Go through the listing below and show each line that has the word "includegraphics".

SUPPLIED MATERIAL:
■ ■ ■ ■ ■

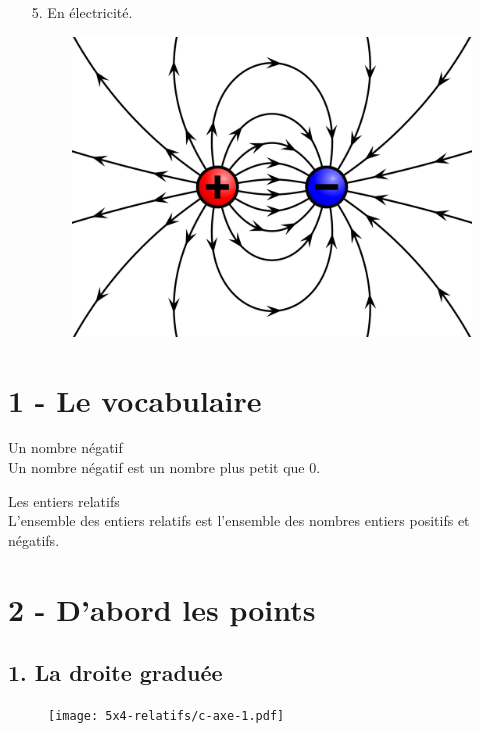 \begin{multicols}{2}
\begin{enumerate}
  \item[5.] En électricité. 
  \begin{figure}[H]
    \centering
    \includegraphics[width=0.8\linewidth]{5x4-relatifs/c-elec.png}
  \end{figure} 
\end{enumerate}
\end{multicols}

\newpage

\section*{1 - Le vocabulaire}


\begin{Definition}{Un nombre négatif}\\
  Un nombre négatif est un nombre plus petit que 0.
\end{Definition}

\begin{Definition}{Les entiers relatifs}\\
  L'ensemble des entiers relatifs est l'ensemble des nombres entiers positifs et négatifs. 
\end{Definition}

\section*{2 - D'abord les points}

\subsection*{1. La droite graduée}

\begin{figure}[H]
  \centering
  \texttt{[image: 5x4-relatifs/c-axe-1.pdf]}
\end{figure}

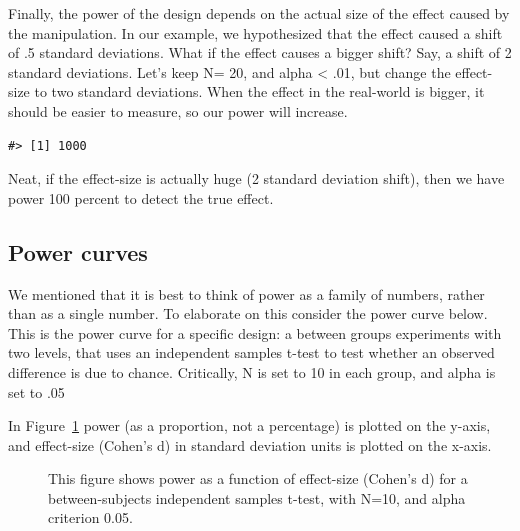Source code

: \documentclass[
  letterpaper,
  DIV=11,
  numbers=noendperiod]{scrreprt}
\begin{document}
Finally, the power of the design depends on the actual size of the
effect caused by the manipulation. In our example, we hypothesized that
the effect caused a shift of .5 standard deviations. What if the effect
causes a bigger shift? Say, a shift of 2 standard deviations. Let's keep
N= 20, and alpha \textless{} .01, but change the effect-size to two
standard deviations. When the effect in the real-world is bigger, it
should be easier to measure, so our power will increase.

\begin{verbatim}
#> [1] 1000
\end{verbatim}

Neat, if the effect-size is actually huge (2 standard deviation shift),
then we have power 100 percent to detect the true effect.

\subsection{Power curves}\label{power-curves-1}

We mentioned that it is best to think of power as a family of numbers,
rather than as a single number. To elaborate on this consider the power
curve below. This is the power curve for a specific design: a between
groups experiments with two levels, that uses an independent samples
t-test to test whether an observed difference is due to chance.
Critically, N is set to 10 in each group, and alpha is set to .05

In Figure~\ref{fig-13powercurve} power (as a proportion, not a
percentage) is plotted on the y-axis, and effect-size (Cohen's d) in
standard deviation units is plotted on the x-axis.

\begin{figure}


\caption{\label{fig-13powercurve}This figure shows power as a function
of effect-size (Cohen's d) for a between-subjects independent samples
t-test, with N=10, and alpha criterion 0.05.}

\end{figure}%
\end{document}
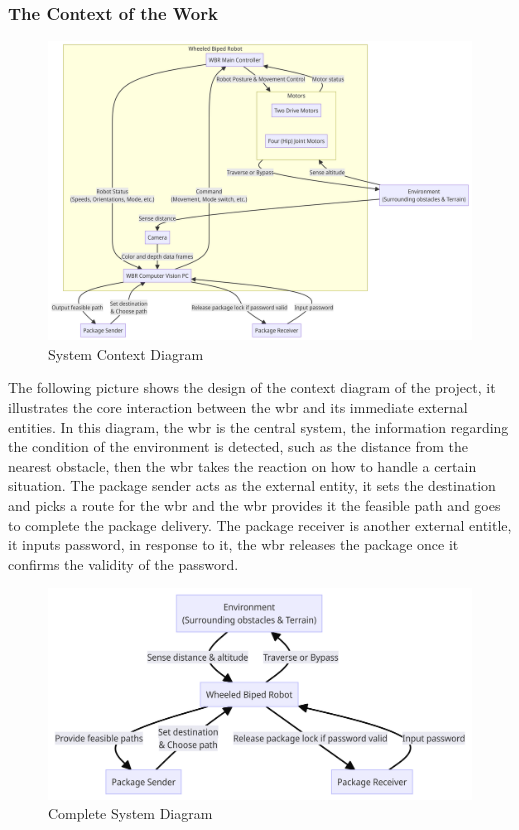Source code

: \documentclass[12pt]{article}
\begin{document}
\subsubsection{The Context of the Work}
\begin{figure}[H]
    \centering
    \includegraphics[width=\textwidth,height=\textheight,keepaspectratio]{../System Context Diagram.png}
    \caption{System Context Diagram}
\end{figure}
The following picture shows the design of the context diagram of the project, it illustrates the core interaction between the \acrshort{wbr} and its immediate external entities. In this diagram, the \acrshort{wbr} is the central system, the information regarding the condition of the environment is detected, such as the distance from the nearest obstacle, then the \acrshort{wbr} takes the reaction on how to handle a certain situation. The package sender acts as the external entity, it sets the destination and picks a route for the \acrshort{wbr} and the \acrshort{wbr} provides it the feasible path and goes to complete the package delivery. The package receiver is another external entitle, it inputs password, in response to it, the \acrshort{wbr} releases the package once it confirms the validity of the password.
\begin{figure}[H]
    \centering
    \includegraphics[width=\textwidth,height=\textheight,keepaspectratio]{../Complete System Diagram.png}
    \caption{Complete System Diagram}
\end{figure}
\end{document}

■ ■ ■ ■ ■

SOLUTION:
    \includegraphics[width=0.8\linewidth]{5x4-relatifs/c-elec.png}
    \includegraphics[width=\textwidth,height=\textheight,keepaspectratio]{../System Context Diagram.png}
    \includegraphics[width=\textwidth,height=\textheight,keepaspectratio]{../Complete System Diagram.png}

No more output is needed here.